● WHAT IS EXPECTED:
Wherever the listing has a line with the string "unmovable", copy that line out.

====

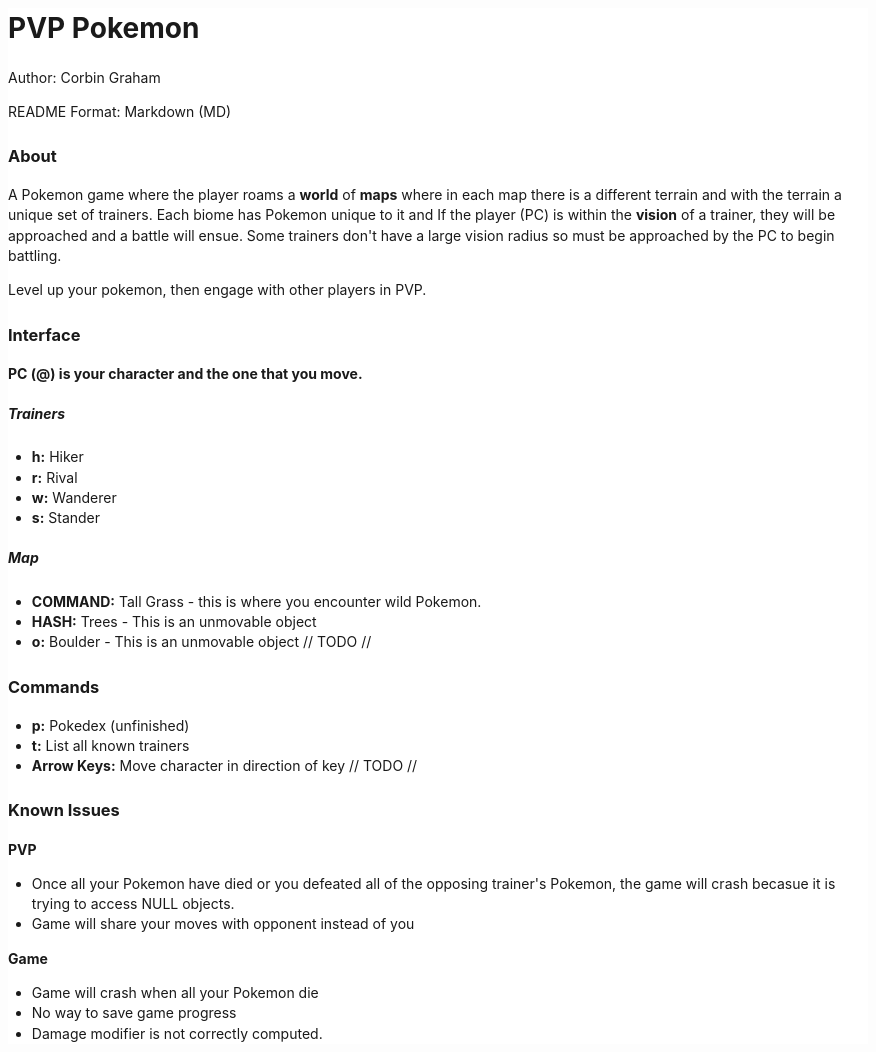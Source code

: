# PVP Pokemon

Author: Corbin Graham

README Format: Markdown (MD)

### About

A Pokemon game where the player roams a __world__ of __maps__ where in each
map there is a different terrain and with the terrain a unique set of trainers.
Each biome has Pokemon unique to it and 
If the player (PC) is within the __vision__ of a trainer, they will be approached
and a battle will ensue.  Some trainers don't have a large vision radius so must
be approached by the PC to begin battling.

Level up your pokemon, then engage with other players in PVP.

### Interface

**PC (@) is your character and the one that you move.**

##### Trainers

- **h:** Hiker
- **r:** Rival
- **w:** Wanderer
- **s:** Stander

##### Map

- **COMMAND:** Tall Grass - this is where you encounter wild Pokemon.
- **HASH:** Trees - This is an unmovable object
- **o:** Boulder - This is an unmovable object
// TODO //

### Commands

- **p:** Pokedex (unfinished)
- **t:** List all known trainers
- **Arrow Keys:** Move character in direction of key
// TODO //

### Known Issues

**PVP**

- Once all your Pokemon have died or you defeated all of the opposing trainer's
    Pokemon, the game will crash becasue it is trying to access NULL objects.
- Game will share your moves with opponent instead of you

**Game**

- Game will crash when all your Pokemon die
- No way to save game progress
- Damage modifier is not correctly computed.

====

● RESPONSE TO THE EXERCISE:
- **HASH:** Trees - This is an unmovable object
- **o:** Boulder - This is an unmovable object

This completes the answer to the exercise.